Half of the problem is parsing the input. It’s not the interesting part, so I won’t comment much more apart from:

• allocate a fixed size grid
• parse the coordinates
• convert to line segments
• fill in the 2D array where appropriate

parse :: String -> Grid
parse = accumArray (||) False (V2 0 0,V2 1000 500) . map (,True) .
        concatMap toPoints . concatMap (tails . parseLine) . lines
  where
    parseLine :: String -> [V]
    parseLine = map parseV . filter (/= "->") . words

    parseV :: String -> V
    parseV (wordsBy (== ',') -> [i,j]) = V2 (read i) (read j)

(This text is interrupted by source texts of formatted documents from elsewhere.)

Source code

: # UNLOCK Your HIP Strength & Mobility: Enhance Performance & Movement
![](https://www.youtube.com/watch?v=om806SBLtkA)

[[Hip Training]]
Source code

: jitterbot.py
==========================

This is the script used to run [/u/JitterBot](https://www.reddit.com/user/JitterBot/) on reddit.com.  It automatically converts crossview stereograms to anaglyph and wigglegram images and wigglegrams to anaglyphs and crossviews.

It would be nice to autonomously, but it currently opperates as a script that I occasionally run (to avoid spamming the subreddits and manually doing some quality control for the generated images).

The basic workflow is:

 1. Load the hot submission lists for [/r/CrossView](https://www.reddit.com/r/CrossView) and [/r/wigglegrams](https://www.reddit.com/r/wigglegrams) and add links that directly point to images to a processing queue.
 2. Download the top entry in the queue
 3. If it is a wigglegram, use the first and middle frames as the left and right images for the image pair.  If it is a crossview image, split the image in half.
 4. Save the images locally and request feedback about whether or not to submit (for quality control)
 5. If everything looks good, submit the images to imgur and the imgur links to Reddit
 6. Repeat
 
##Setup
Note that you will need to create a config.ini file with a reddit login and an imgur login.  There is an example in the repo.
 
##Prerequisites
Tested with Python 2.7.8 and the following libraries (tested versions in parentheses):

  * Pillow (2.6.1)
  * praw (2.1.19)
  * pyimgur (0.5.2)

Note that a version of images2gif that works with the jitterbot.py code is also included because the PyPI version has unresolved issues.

    toPoints :: [V] -> [V]
    toPoints (V2 a b:V2 c d:_)
      | a == c = [ V2 a j | j <- [min b d..max b d] ]
      | b == d = [ V2 i b | i <- [min a c..max a c] ]
    toPoints _ = []

And now the real meat: filling the playing grid up with sand.

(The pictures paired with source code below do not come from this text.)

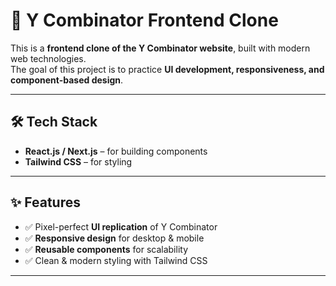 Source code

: # 🚀 Y Combinator Frontend Clone  

This is a **frontend clone of the Y Combinator website**, built with modern web technologies.  
The goal of this project is to practice **UI development, responsiveness, and component-based design**.  

---

## 🛠️ Tech Stack  
- **React.js / Next.js** – for building components  
- **Tailwind CSS** – for styling  

---

## ✨ Features  
- ✅ Pixel-perfect **UI replication** of Y Combinator  
- ✅ **Responsive design** for desktop & mobile  
- ✅ **Reusable components** for scalability  
- ✅ Clean & modern styling with Tailwind CSS  

---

As you may have guessed from the parsing code, I’m only considering positions where \(0 \leq x \leq 1000\) and \(0 \leq y \leq 500\), as sand can’t really get outside of that pyramid-shaped mound. Whether we’re in part 1 and it overflows to the side, or in part 2 and it gobbles back up to the source, but it’s all contained therewithin¹.

There’s a common trap in that kind of “follow a very specific path many times” puzzle, when the path is mostly the same from a time to the next. That is: simulating every grain’s path individually will tend to make things quadratic. Consider this: my part 2 answer is in the order of 30k. Grains don’t all follow each other, of course, but within the pyramid, the longest path can be expected to be as long as a pyramid diagonal. Area being 30k, that makes for a diagonal of about 173. (easiest to draw it to realize what’s going on)

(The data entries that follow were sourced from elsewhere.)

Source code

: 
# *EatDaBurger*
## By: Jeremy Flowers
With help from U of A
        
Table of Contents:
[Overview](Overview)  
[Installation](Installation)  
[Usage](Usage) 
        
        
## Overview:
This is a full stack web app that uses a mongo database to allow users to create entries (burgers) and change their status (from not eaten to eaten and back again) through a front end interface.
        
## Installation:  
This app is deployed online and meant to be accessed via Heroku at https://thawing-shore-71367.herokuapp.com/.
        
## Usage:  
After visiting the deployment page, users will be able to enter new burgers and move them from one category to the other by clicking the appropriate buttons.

So to trace those 30k paths, we’re looking at an algorithm that’s easily \(O(30~000×173)\), so in the order of… five millions.

Wait, is that it?

Oh well, enjoy your sneak peak into higher-level grain simulation, with a solution that’s merely linear instead of \(O(N^{3\over 2})\).² At the expense of \(O(\sqrt N)\) (stack) space.

Part 1 asks for the number of grains of sand to settle before the first overflow. Part 2 asks for the number of grains of sand to settle before the starting position is taken. Which is another kind of overflow, though less pictorial. So, really, we’re counting grain, until some kind of event decides we’re not anymore.

I’ll implement that mostly in the ST s monad, filling in a mutable grid as we pour sand in, updating an STRef with the count of grain.

To allow for interruption, I’ll transform the monad with ContT. The exit gateway will be a simple “just return what’s in the sand counter”.

The core of the algorithm will be to consider the flow not as a repetition of some kind of “let a new grain of sand fall” operation. But instead see it as “infinitely fill up the grid with sand falling from this location”.

Let’s see how this goes.

simulate :: Bool -> Grid -> Int

We’re taking a flag and a grid in, and return the number of grains of sand we successfully settled before something bad happened. The flag is obviously “is this part 1 or 2?” but its definition can be refined as “do we simulate a floor?” In which case we’ll immediately wonder: “where is it?”

simulate haveFloor g0 = runST $ do
  let floorLevel = maximum (view (_1 . _y) <$> filter snd (assocs g0)) + 2

We’re in ST s. Let’s thaw our grid and initialize our sand counter.

  g <- thaw g0 :: ST s (STUArray s V Bool)
  count <- newSTRef 0

We want easy interruptibility. We don’t really care about any value the deeper stack could bring up, we’re only couting sand. Through the STRef counter we just defined. So that’s all our ContT handler will yield.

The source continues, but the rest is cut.